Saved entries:
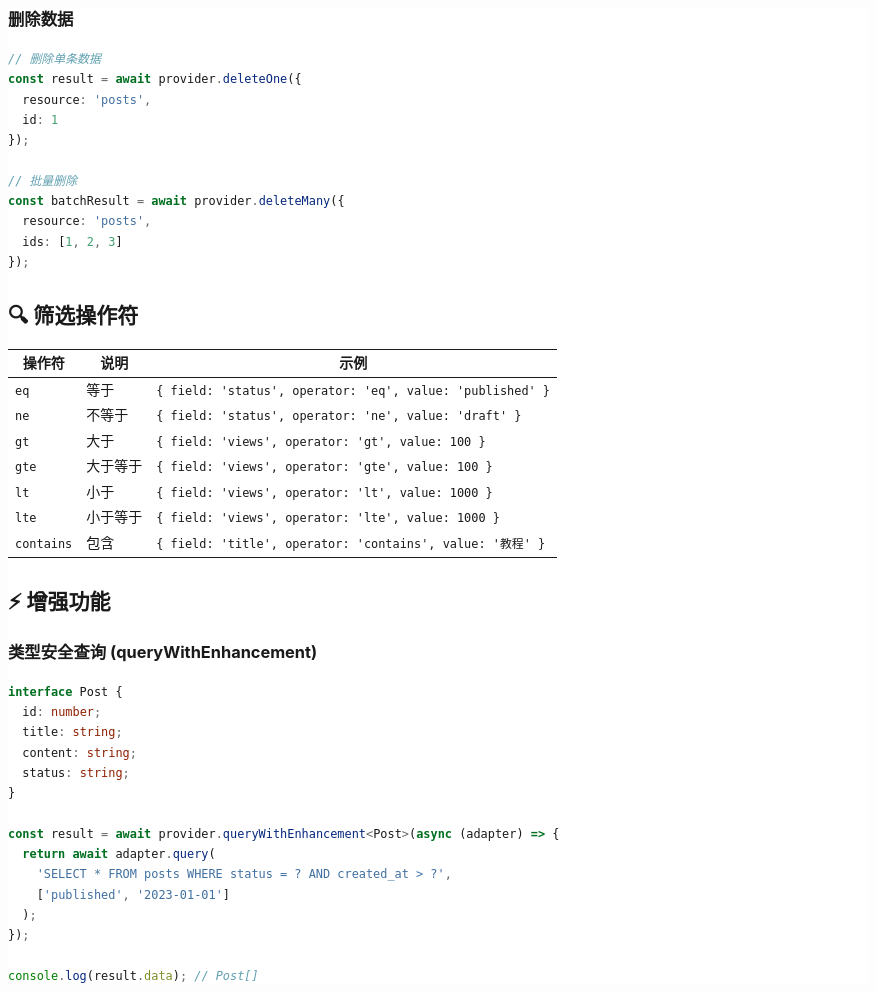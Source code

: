 ### 删除数据

```typescript
// 删除单条数据
const result = await provider.deleteOne({
  resource: 'posts',
  id: 1
});

// 批量删除
const batchResult = await provider.deleteMany({
  resource: 'posts',
  ids: [1, 2, 3]
});
```

## 🔍 筛选操作符

| 操作符 | 说明 | 示例 |
|--------|------|------|
| `eq` | 等于 | `{ field: 'status', operator: 'eq', value: 'published' }` |
| `ne` | 不等于 | `{ field: 'status', operator: 'ne', value: 'draft' }` |
| `gt` | 大于 | `{ field: 'views', operator: 'gt', value: 100 }` |
| `gte` | 大于等于 | `{ field: 'views', operator: 'gte', value: 100 }` |
| `lt` | 小于 | `{ field: 'views', operator: 'lt', value: 1000 }` |
| `lte` | 小于等于 | `{ field: 'views', operator: 'lte', value: 1000 }` |
| `contains` | 包含 | `{ field: 'title', operator: 'contains', value: '教程' }` |

## ⚡ 增强功能

### 类型安全查询 (queryWithEnhancement)

```typescript
interface Post {
  id: number;
  title: string;
  content: string;
  status: string;
}

const result = await provider.queryWithEnhancement<Post>(async (adapter) => {
  return await adapter.query(
    'SELECT * FROM posts WHERE status = ? AND created_at > ?',
    ['published', '2023-01-01']
  );
});

console.log(result.data); // Post[]
```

Your goal —
Give the records again exactly, pictures left out.

Response to the task —
Source code

: ### 删除数据

```typescript
// 删除单条数据
const result = await provider.deleteOne({
  resource: 'posts',
  id: 1
});

// 批量删除
const batchResult = await provider.deleteMany({
  resource: 'posts',
  ids: [1, 2, 3]
});
```

## 🔍 筛选操作符

| 操作符 | 说明 | 示例 |
|--------|------|------|
| `eq` | 等于 | `{ field: 'status', operator: 'eq', value: 'published' }` |
| `ne` | 不等于 | `{ field: 'status', operator: 'ne', value: 'draft' }` |
| `gt` | 大于 | `{ field: 'views', operator: 'gt', value: 100 }` |
| `gte` | 大于等于 | `{ field: 'views', operator: 'gte', value: 100 }` |
| `lt` | 小于 | `{ field: 'views', operator: 'lt', value: 1000 }` |
| `lte` | 小于等于 | `{ field: 'views', operator: 'lte', value: 1000 }` |
| `contains` | 包含 | `{ field: 'title', operator: 'contains', value: '教程' }` |

## ⚡ 增强功能

### 类型安全查询 (queryWithEnhancement)

```typescript
interface Post {
  id: number;
  title: string;
  content: string;
  status: string;
}

const result = await provider.queryWithEnhancement<Post>(async (adapter) => {
  return await adapter.query(
    'SELECT * FROM posts WHERE status = ? AND created_at > ?',
    ['published', '2023-01-01']
  );
});

console.log(result.data); // Post[]
```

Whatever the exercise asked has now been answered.